There may be no political office in Colorado that better illustrates our state’s changes over the last decade than that of Attorney General.
For 21 of the last 30 years, a Republican served as the chief law enforcement officer in Colorado. In 2022, the GOP may all but concede the office to a Democrat.
But for a six-year interruption by Democrat Ken Salazar (1999-2005), Republicans in recent history held a pretty firm grip on the Attorney General’s office. Gale Norton (1991-99), John Suthers (2005-15) and Cynthia Coffman (2015-19) kept the AG’s chair warm for the GOP until Democrat Phil Weiser easily defeated Republican George Brauchler in 2018 (Suthers, in fact, is the second-longest serving AG in state history).
Weiser is running for re-election in 2022 and raising record sums of money for his campaign. Through Q3 of this year, Weiser had raised $2.2 million for the cycle, ending the month of September with more than $2 million in the bank — a feat made all the more impressive considering the $625 contribution limits for the race.
Republicans, meanwhile, don’t even have a potential candidate for the job. For months, it was rumored that 18th JD District Attorney John Kellner would likely be the Republican candidate for AG. But from what we hear, Kellner recently decided not to seek the GOP nomination in 2022. Last summer, former state lawmaker and prosecutor Mark Waller made a similar decision to skip the AG’s race after months of deliberation. Former U.S. Attorney Jason Dunn, who seemed like the most logical 2022 choice for Republicans, closed the door on that idea earlier this year.

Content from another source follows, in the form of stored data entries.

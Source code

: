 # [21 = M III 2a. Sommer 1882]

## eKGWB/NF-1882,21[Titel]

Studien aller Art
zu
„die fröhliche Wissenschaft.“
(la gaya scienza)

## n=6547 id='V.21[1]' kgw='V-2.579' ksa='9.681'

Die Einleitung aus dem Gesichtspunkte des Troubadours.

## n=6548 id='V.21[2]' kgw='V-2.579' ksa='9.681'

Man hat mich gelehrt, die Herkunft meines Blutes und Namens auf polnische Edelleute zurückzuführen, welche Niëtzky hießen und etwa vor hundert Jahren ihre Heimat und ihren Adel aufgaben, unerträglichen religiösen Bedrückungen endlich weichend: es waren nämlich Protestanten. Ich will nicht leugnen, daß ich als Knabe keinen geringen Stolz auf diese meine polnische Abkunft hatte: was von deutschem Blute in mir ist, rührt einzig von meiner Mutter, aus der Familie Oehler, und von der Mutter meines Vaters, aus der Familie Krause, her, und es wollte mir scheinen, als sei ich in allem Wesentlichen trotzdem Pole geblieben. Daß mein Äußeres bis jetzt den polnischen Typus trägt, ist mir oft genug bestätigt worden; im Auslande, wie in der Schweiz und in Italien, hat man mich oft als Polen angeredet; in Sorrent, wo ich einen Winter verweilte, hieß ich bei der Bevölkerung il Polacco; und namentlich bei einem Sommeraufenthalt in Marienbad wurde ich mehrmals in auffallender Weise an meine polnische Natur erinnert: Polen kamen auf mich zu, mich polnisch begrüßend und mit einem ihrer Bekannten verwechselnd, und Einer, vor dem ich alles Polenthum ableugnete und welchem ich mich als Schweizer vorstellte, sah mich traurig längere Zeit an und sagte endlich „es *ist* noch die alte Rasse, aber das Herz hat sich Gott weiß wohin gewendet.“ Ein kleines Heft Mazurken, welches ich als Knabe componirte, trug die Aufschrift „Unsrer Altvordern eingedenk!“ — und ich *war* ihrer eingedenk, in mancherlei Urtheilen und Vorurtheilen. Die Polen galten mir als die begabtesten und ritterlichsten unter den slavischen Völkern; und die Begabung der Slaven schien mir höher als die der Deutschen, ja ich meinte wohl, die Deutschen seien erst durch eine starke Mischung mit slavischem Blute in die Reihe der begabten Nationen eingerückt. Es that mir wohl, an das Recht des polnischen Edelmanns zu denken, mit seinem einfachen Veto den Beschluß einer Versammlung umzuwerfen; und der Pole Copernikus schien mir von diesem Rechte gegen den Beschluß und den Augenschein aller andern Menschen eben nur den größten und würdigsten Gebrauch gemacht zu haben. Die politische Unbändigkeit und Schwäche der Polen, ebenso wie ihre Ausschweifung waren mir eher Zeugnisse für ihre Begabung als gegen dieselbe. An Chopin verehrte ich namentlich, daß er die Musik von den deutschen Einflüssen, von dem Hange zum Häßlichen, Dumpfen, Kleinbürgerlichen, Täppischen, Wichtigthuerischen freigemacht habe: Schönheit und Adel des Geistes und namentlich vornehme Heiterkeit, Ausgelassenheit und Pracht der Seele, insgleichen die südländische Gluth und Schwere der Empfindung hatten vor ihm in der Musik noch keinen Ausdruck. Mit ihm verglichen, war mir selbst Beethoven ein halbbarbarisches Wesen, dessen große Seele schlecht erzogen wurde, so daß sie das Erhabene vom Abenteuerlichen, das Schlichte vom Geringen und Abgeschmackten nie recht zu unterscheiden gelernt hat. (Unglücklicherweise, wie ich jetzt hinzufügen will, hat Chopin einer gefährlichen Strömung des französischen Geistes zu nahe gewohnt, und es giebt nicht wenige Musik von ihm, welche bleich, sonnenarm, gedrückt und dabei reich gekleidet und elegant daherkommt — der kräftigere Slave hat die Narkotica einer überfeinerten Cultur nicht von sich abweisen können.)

Republicans will surely nominate someone for AG in 2022, but it’s looking increasingly likely that the GOP won’t be spending much time, money, or energy on defeating Weiser. The Republican Attorney General’s Association (RAGA) has the money to swoop in and fund most of the media buys for a GOP candidate. At some point, however, the lift just becomes too big to make sense; RAGA would have to foot the bill for just about everything given the lack of time for a GOP candidate to raise money.
It is not illogical that Republicans haven’t found a real candidate for AG. Weiser has proven to be an active and adept AG, leaving no obvious narrative to spin for why he should be voted out. The fact that Weiser will likely add another big chunk of money to his warchest in Q4 makes a serious challenge that much more daunting.
If Republicans don’t present a viable candidate for Attorney General by mid-January, it probably means that the GOP is just going to throw some schmuck to the wolves in order to prevent Weiser from having the 2022 ballot all to himself. This isn’t a scenario many political observers would have predicted a decade ago, but that’s the new reality for Republicans in Colorado.